Parte dos imóveis foi parar na Rubi Participações, cujo único sócio é o Fundo Tanzanita. Dados enviados à Comissão de Valores Mobiliários mostram que, em abril de 2026, o fundo tinha patrimônio líquido de R$ 44,3 milhões, com mais de 99 % alocados em ações da Rubi. A corte entendeu que a cessão de quotas da Rubi ao fundo, ocorrida depois de iniciado o processo de cobrança, reforça a tentativa de afastar bens do alcance judicial.
A defesa da família afirma que todas as operações têm lastro contábil e jurídico, contesta a origem da dívida e promete recorrer ao Superior Tribunal de Justiça (STJ). Enquanto isso, a execução segue em curso.

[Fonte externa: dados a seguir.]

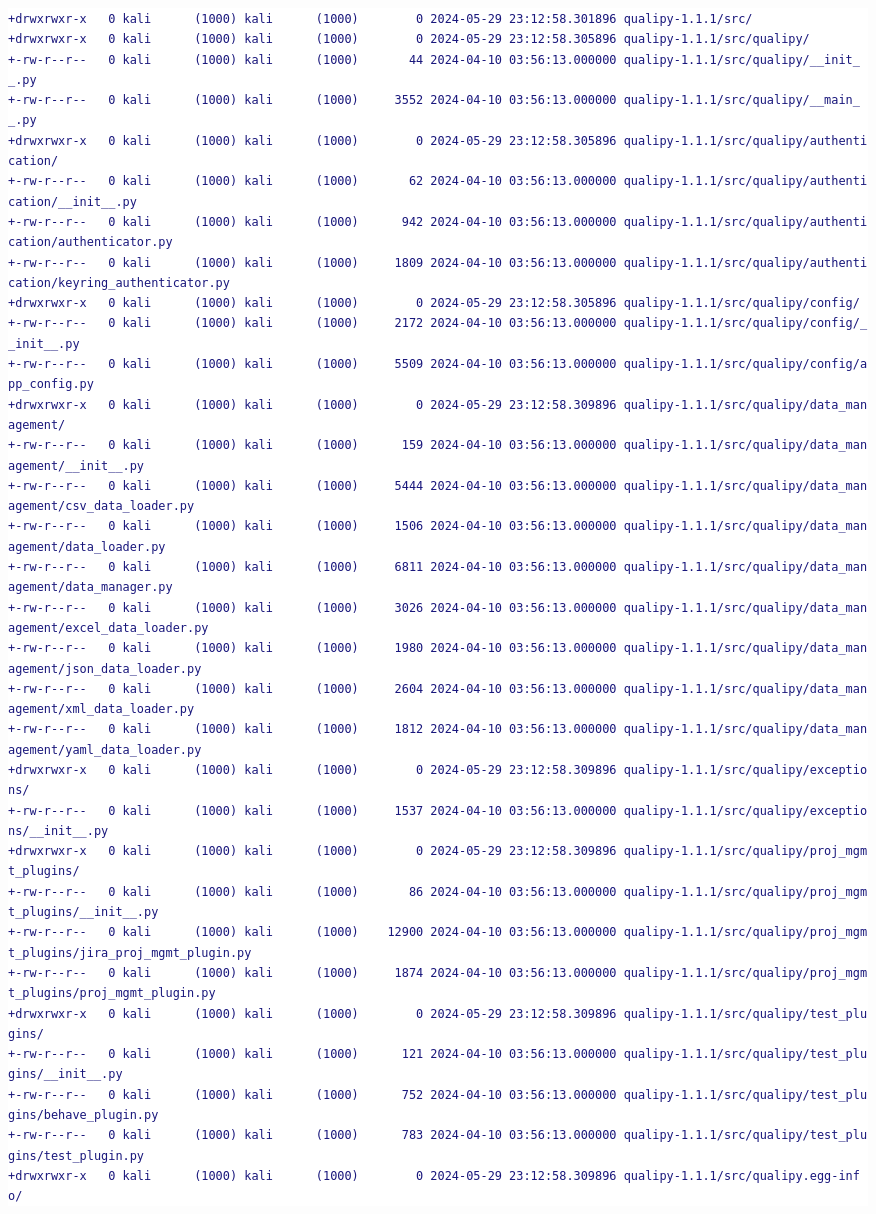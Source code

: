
```diff
+drwxrwxr-x   0 kali      (1000) kali      (1000)        0 2024-05-29 23:12:58.301896 qualipy-1.1.1/src/
+drwxrwxr-x   0 kali      (1000) kali      (1000)        0 2024-05-29 23:12:58.305896 qualipy-1.1.1/src/qualipy/
+-rw-r--r--   0 kali      (1000) kali      (1000)       44 2024-04-10 03:56:13.000000 qualipy-1.1.1/src/qualipy/__init__.py
+-rw-r--r--   0 kali      (1000) kali      (1000)     3552 2024-04-10 03:56:13.000000 qualipy-1.1.1/src/qualipy/__main__.py
+drwxrwxr-x   0 kali      (1000) kali      (1000)        0 2024-05-29 23:12:58.305896 qualipy-1.1.1/src/qualipy/authentication/
+-rw-r--r--   0 kali      (1000) kali      (1000)       62 2024-04-10 03:56:13.000000 qualipy-1.1.1/src/qualipy/authentication/__init__.py
+-rw-r--r--   0 kali      (1000) kali      (1000)      942 2024-04-10 03:56:13.000000 qualipy-1.1.1/src/qualipy/authentication/authenticator.py
+-rw-r--r--   0 kali      (1000) kali      (1000)     1809 2024-04-10 03:56:13.000000 qualipy-1.1.1/src/qualipy/authentication/keyring_authenticator.py
+drwxrwxr-x   0 kali      (1000) kali      (1000)        0 2024-05-29 23:12:58.305896 qualipy-1.1.1/src/qualipy/config/
+-rw-r--r--   0 kali      (1000) kali      (1000)     2172 2024-04-10 03:56:13.000000 qualipy-1.1.1/src/qualipy/config/__init__.py
+-rw-r--r--   0 kali      (1000) kali      (1000)     5509 2024-04-10 03:56:13.000000 qualipy-1.1.1/src/qualipy/config/app_config.py
+drwxrwxr-x   0 kali      (1000) kali      (1000)        0 2024-05-29 23:12:58.309896 qualipy-1.1.1/src/qualipy/data_management/
+-rw-r--r--   0 kali      (1000) kali      (1000)      159 2024-04-10 03:56:13.000000 qualipy-1.1.1/src/qualipy/data_management/__init__.py
+-rw-r--r--   0 kali      (1000) kali      (1000)     5444 2024-04-10 03:56:13.000000 qualipy-1.1.1/src/qualipy/data_management/csv_data_loader.py
+-rw-r--r--   0 kali      (1000) kali      (1000)     1506 2024-04-10 03:56:13.000000 qualipy-1.1.1/src/qualipy/data_management/data_loader.py
+-rw-r--r--   0 kali      (1000) kali      (1000)     6811 2024-04-10 03:56:13.000000 qualipy-1.1.1/src/qualipy/data_management/data_manager.py
+-rw-r--r--   0 kali      (1000) kali      (1000)     3026 2024-04-10 03:56:13.000000 qualipy-1.1.1/src/qualipy/data_management/excel_data_loader.py
+-rw-r--r--   0 kali      (1000) kali      (1000)     1980 2024-04-10 03:56:13.000000 qualipy-1.1.1/src/qualipy/data_management/json_data_loader.py
+-rw-r--r--   0 kali      (1000) kali      (1000)     2604 2024-04-10 03:56:13.000000 qualipy-1.1.1/src/qualipy/data_management/xml_data_loader.py
+-rw-r--r--   0 kali      (1000) kali      (1000)     1812 2024-04-10 03:56:13.000000 qualipy-1.1.1/src/qualipy/data_management/yaml_data_loader.py
+drwxrwxr-x   0 kali      (1000) kali      (1000)        0 2024-05-29 23:12:58.309896 qualipy-1.1.1/src/qualipy/exceptions/
+-rw-r--r--   0 kali      (1000) kali      (1000)     1537 2024-04-10 03:56:13.000000 qualipy-1.1.1/src/qualipy/exceptions/__init__.py
+drwxrwxr-x   0 kali      (1000) kali      (1000)        0 2024-05-29 23:12:58.309896 qualipy-1.1.1/src/qualipy/proj_mgmt_plugins/
+-rw-r--r--   0 kali      (1000) kali      (1000)       86 2024-04-10 03:56:13.000000 qualipy-1.1.1/src/qualipy/proj_mgmt_plugins/__init__.py
+-rw-r--r--   0 kali      (1000) kali      (1000)    12900 2024-04-10 03:56:13.000000 qualipy-1.1.1/src/qualipy/proj_mgmt_plugins/jira_proj_mgmt_plugin.py
+-rw-r--r--   0 kali      (1000) kali      (1000)     1874 2024-04-10 03:56:13.000000 qualipy-1.1.1/src/qualipy/proj_mgmt_plugins/proj_mgmt_plugin.py
+drwxrwxr-x   0 kali      (1000) kali      (1000)        0 2024-05-29 23:12:58.309896 qualipy-1.1.1/src/qualipy/test_plugins/
+-rw-r--r--   0 kali      (1000) kali      (1000)      121 2024-04-10 03:56:13.000000 qualipy-1.1.1/src/qualipy/test_plugins/__init__.py
+-rw-r--r--   0 kali      (1000) kali      (1000)      752 2024-04-10 03:56:13.000000 qualipy-1.1.1/src/qualipy/test_plugins/behave_plugin.py
+-rw-r--r--   0 kali      (1000) kali      (1000)      783 2024-04-10 03:56:13.000000 qualipy-1.1.1/src/qualipy/test_plugins/test_plugin.py
+drwxrwxr-x   0 kali      (1000) kali      (1000)        0 2024-05-29 23:12:58.309896 qualipy-1.1.1/src/qualipy.egg-info/
```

Imagem: Reprodução | Trader Iniciante
Com a Selic ainda em patamar de dois dígitos, o custo do crédito permanece alto. Isso pressiona empresas endividadas e aumenta litígios por inadimplência. Para o investidor que aplica em renda fixa privada, fundos de crédito ou em ações de companhias altamente alavancadas, o risco de processos de execução parecidos é um fator adicional a monitorar.
O caso Paolucci ilustra como a tentativa de proteger patrimônio pode gerar repercussões judiciais extensas e afetar veículos de investimento vinculados ao grupo familiar. O desfecho nos tribunais superiores será acompanhado de perto por credores, gestores e analistas de governança corporativa.